Briana aguardó callada, con una mano cubriendo su mejilla herida, desviando la mirada con desprecio.

Supe que la lealtad y cariño que nos teníamos había quedado en el pasado y dejaríamos de ser amigas a partir de ese día. Claramente ella deseaba estar en mi lugar, pero el destino se empeñó en reservarlo en colocarme a mí ahí y fui yo quien terminé siendo su ama y no al revés.

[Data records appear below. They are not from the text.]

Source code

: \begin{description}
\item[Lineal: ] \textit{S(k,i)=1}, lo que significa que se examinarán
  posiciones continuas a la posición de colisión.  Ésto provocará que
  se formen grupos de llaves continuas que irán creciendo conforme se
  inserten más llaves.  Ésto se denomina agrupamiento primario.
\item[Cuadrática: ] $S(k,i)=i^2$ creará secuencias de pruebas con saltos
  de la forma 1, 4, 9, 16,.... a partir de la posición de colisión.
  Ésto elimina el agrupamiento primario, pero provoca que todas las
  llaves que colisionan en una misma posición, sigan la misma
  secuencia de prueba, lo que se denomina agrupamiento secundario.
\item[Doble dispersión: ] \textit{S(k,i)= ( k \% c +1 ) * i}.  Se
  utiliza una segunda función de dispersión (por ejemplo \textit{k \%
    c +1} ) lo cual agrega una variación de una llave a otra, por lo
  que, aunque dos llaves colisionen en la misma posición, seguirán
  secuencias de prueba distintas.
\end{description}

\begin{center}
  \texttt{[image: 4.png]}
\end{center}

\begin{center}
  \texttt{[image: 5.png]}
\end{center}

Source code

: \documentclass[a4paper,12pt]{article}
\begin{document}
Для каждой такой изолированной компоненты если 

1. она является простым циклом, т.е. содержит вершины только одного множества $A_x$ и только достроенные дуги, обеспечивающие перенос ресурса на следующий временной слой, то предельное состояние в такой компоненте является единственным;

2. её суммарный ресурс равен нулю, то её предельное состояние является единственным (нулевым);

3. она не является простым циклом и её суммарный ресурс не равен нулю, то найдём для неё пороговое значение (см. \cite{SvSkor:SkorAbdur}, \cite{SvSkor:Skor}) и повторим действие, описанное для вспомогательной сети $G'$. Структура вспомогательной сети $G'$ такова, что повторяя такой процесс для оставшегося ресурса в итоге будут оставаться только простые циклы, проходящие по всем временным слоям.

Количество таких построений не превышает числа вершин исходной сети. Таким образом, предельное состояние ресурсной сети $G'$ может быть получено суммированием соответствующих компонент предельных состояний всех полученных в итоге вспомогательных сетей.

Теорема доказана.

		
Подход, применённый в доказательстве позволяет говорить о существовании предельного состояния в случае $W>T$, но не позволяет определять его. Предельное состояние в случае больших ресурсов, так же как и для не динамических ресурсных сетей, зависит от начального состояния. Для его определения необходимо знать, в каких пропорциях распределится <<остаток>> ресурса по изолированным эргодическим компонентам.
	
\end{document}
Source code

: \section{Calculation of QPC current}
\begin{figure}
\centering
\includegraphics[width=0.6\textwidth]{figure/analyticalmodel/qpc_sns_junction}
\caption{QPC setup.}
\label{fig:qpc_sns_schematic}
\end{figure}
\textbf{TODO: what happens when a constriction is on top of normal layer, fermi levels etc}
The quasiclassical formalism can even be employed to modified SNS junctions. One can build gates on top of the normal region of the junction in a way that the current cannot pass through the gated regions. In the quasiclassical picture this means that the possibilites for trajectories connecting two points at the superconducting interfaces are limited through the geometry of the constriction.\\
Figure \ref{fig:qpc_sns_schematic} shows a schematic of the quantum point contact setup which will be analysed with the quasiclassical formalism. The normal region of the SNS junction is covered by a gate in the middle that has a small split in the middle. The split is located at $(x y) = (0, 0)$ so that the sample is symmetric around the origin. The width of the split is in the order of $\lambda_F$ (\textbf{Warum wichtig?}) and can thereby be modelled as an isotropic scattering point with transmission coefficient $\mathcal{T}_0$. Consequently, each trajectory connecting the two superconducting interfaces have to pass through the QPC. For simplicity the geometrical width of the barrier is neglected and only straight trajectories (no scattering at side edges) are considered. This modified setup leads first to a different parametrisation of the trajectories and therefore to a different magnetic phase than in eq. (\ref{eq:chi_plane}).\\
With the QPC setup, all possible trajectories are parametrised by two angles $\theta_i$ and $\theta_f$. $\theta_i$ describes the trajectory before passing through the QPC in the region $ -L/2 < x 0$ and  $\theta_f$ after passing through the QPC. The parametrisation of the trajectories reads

—Antes de que te vayas te advierto que lo que sepas de mí lo guardaras para ti. Si me entero de que dices una sola palabra de Nathaniel no me tentaré el corazón y juro que hare que Mael mismo te decapite —amenacé con la cara roja sin poder contener mi enojo—. Vete —volteé mi rostro, ignorando sus lágrimas en las mejillas y su reverencia al salir, dejando ir a la única amiga que tenía.

 

 

Dos días más pasaron y ahora quien preparaba mi baño eran dos chicas nuevas en el palacio. Briana no quedó despedida, pero sí fue castigada mandándola a trabajar en el establo tal y como ordené, sabiendo que así dejaría de encontrarse con el Príncipe a menudo y ese sería su verdadero castigo.

—¿Qué le pareció el desayuno, Alteza? —una de las chicas me preguntó. No me molesté en preguntar sus nombres cuando terminé olvidándolos justo después de escucharlos. Ante lo sucedido con Briana no quería volver a involucrarme con la servidumbre. Seguiría los consejos de Mael y pintaría mi raya con ellos.

—Muy rico, gracias —contesté aburrida. Esa mañana almorcé en mi balcón. Me negaba a salir de la habitación, no encontraría afuera nada que me animara, así que pasaba mis días pegada al único lugar del palacio en donde podía soñar a mis anchas con la libertad—. Pueden retirarse —ordené cuando levantaron mi plato. Ambas se reverenciaron y sin decir palabra me dejaron sola.